==== Data for review
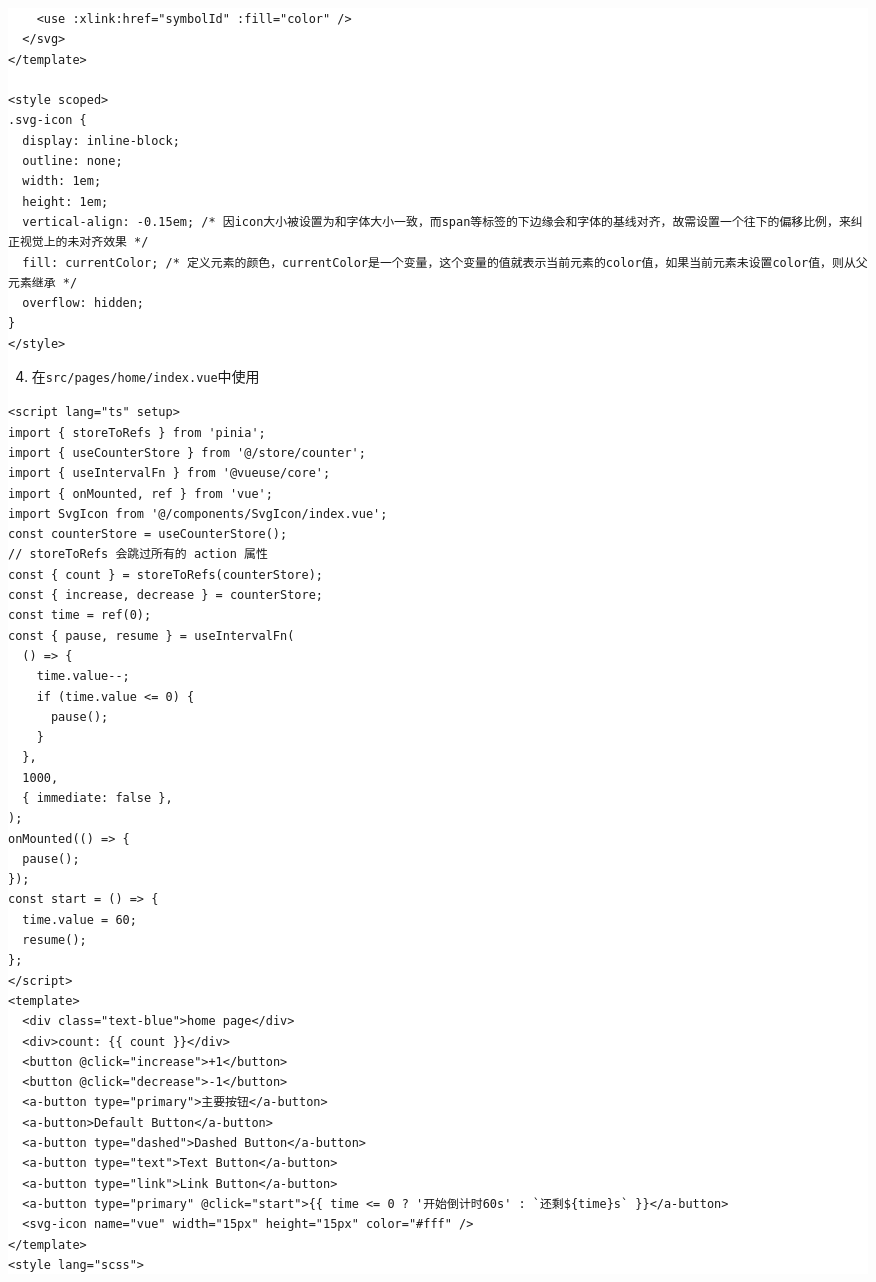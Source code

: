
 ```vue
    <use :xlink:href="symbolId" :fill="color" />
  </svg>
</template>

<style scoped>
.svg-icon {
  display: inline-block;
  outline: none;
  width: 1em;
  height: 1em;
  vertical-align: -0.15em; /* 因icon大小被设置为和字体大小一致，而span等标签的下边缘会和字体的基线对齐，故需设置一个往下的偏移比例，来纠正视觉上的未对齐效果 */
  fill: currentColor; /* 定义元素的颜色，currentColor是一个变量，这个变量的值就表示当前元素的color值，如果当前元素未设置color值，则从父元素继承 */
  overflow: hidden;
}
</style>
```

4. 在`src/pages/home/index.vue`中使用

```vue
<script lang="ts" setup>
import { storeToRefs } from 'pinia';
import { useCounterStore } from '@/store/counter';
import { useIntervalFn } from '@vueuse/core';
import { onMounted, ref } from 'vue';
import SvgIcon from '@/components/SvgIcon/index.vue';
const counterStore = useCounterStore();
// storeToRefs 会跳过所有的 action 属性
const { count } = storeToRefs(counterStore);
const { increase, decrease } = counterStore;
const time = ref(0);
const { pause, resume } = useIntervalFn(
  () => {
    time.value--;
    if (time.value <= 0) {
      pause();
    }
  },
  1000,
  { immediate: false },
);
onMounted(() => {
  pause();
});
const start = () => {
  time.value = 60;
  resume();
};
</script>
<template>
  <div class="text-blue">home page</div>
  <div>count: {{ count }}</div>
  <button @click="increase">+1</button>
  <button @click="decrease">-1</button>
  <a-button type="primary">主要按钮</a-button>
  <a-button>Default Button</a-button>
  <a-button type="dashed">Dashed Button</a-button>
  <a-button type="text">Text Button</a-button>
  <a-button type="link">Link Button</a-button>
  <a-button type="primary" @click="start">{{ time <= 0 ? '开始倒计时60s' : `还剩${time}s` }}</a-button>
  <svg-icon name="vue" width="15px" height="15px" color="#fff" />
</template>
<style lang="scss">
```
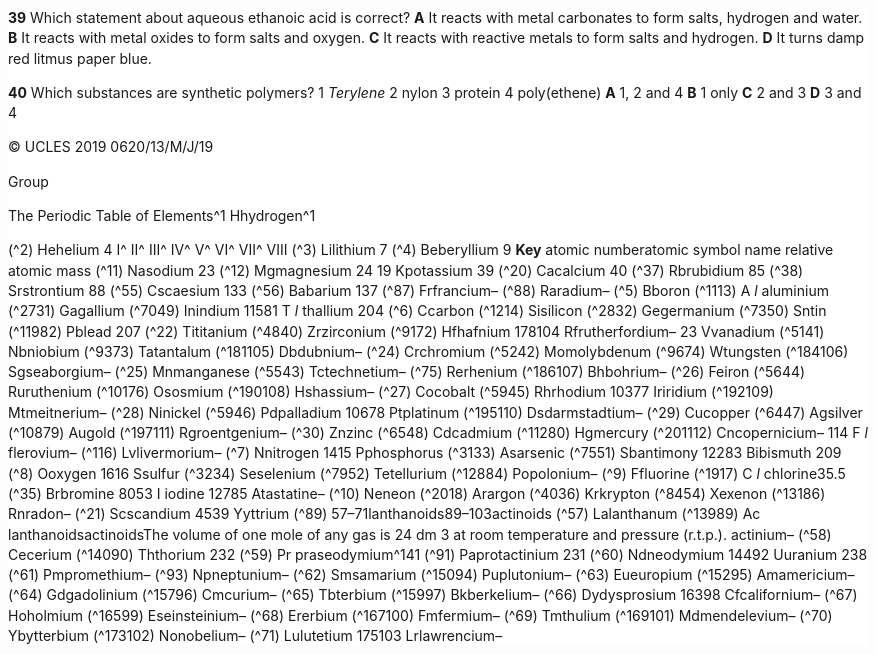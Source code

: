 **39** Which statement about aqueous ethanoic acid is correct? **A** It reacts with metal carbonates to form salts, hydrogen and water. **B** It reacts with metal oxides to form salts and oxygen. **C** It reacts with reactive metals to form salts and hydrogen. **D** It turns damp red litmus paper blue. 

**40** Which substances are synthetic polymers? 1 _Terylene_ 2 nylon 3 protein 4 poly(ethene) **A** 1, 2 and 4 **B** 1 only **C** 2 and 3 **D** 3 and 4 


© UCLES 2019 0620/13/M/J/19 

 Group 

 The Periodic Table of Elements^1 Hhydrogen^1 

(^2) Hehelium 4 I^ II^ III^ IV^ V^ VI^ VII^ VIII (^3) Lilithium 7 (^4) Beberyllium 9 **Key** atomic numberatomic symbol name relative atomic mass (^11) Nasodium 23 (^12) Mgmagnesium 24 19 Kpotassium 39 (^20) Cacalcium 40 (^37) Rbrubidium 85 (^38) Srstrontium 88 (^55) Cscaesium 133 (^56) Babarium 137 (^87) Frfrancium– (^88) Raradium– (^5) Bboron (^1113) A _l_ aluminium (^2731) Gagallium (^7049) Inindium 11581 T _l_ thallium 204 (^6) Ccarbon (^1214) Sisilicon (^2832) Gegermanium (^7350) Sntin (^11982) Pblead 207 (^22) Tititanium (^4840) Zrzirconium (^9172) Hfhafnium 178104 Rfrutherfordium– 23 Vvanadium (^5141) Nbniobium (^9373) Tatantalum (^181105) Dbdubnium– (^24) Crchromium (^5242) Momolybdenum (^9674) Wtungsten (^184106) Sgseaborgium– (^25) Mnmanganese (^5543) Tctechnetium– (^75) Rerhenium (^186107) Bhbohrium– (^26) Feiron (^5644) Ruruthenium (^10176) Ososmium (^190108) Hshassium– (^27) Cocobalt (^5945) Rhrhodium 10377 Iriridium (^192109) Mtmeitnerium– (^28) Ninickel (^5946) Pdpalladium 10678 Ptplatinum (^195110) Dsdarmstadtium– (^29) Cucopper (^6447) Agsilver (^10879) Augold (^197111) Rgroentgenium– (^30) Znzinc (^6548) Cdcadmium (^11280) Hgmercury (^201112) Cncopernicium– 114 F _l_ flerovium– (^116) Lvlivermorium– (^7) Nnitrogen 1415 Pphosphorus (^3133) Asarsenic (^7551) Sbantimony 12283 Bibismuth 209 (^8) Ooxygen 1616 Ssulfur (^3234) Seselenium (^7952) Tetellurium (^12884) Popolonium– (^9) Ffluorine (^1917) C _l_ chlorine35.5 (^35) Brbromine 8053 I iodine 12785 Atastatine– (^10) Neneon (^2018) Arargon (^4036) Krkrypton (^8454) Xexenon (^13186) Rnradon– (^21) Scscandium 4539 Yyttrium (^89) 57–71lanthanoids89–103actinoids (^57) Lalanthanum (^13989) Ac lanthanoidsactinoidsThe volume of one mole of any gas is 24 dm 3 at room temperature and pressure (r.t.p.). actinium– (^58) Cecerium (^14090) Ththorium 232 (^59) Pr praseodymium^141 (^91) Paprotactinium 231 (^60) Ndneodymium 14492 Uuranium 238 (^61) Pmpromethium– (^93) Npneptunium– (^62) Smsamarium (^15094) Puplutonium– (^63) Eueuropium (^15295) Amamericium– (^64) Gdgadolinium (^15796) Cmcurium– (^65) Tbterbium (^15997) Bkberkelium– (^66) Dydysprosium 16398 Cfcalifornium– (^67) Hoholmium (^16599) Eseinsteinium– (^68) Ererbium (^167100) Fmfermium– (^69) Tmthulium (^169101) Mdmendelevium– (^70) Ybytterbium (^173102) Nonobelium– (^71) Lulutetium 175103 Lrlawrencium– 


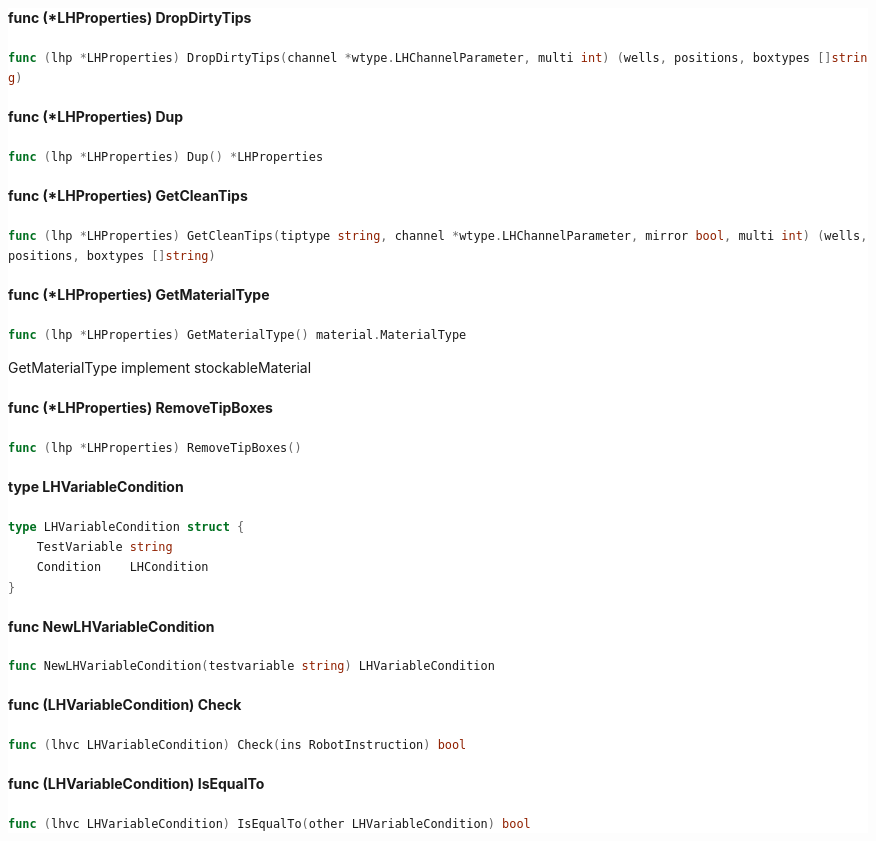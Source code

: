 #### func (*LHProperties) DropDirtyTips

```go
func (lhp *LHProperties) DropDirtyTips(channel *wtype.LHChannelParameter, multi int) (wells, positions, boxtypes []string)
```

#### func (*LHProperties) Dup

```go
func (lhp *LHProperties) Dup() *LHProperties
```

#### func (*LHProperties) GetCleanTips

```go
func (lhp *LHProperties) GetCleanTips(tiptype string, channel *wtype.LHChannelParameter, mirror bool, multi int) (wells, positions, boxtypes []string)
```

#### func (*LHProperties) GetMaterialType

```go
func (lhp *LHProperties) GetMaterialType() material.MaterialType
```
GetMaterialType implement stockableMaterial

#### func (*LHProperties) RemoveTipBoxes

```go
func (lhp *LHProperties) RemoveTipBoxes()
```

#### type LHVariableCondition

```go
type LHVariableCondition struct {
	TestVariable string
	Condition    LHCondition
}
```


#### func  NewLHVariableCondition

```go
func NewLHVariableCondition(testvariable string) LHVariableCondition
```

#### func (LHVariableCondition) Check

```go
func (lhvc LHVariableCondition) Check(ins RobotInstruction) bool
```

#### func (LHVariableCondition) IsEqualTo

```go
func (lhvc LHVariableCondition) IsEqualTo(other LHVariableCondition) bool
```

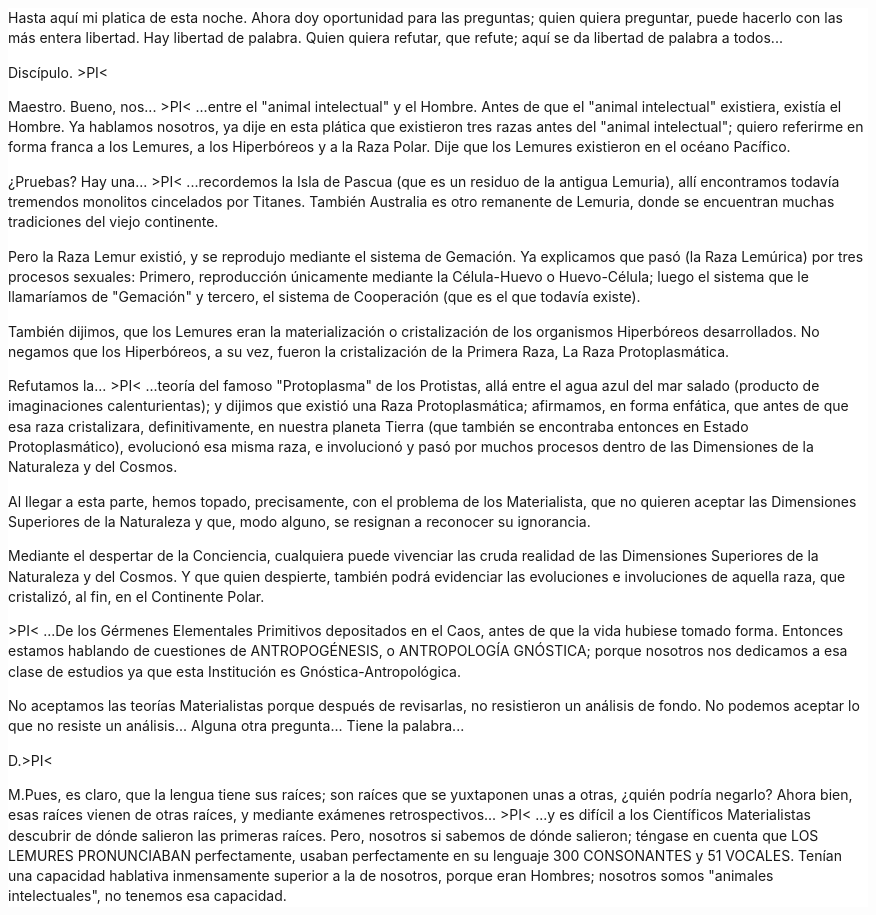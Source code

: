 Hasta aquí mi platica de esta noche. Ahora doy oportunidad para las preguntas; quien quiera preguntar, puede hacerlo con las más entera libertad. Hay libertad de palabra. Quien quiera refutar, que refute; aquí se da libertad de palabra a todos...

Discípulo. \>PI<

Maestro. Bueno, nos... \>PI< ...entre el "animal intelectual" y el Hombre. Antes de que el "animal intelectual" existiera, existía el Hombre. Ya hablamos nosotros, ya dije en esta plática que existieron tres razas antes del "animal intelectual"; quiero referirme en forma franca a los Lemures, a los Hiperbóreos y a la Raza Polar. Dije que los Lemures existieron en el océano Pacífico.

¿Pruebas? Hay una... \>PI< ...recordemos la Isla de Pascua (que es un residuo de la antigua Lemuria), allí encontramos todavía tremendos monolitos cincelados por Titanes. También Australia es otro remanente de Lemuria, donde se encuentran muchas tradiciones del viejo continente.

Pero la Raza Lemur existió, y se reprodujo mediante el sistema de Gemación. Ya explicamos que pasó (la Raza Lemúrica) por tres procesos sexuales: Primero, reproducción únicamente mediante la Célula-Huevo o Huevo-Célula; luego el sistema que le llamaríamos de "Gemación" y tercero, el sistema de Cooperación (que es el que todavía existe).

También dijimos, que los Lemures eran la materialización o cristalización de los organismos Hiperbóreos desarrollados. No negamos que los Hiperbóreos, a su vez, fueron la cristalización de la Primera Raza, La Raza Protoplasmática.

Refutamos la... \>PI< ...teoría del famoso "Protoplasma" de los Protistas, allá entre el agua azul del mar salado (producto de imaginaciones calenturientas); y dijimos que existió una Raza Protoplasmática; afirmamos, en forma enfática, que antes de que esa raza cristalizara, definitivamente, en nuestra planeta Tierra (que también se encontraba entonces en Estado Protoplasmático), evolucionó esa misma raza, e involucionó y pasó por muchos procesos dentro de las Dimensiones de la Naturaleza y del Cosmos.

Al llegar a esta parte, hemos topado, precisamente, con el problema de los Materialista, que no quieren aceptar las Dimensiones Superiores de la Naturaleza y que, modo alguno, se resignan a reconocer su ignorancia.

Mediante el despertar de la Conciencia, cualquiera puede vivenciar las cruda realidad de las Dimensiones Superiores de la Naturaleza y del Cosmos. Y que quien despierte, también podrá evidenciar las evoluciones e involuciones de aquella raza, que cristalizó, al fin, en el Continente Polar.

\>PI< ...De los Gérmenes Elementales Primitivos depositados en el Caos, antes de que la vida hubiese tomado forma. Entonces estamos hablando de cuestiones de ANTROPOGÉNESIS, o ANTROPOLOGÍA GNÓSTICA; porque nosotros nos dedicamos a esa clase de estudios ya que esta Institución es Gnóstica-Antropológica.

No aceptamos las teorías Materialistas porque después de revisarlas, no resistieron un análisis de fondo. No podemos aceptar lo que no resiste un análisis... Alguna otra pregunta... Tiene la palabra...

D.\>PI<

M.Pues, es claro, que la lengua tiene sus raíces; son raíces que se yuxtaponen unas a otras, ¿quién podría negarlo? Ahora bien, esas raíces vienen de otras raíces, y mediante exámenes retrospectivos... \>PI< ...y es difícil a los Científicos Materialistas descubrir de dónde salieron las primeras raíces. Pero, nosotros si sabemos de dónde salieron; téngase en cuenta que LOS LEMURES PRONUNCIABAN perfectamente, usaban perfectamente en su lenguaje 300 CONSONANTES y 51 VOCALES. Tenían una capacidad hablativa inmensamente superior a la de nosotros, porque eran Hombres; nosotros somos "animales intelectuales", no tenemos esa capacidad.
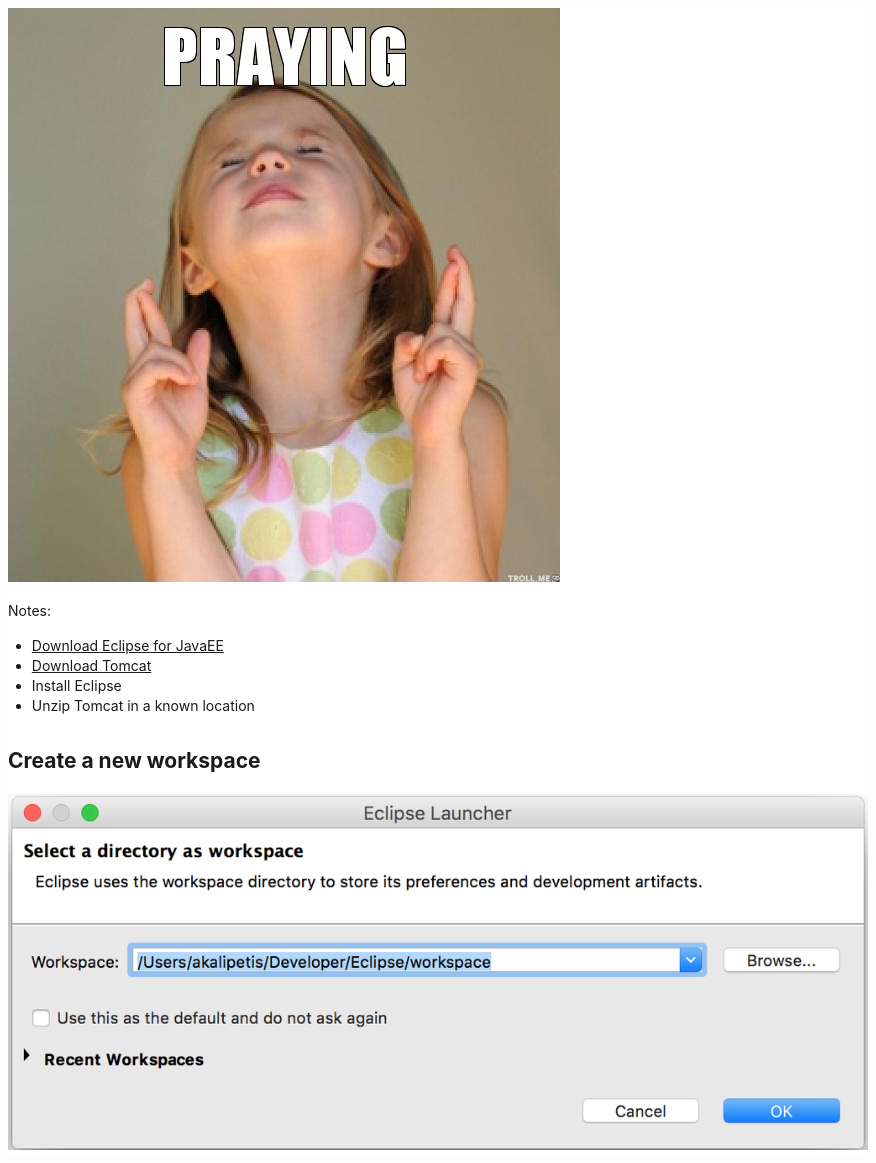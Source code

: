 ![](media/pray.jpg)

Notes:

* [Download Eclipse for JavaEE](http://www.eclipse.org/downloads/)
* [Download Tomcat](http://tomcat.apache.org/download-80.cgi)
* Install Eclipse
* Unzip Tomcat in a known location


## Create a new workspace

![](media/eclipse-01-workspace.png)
========
Report every line of the material above in which "wtype" appears.

func (lhp *LHProperties) DropDirtyTips(channel *wtype.LHChannelParameter, multi int) (wells, positions, boxtypes []string)
func (lhp *LHProperties) GetCleanTips(tiptype string, channel *wtype.LHChannelParameter, mirror bool, multi int) (wells, positions, boxtypes []string)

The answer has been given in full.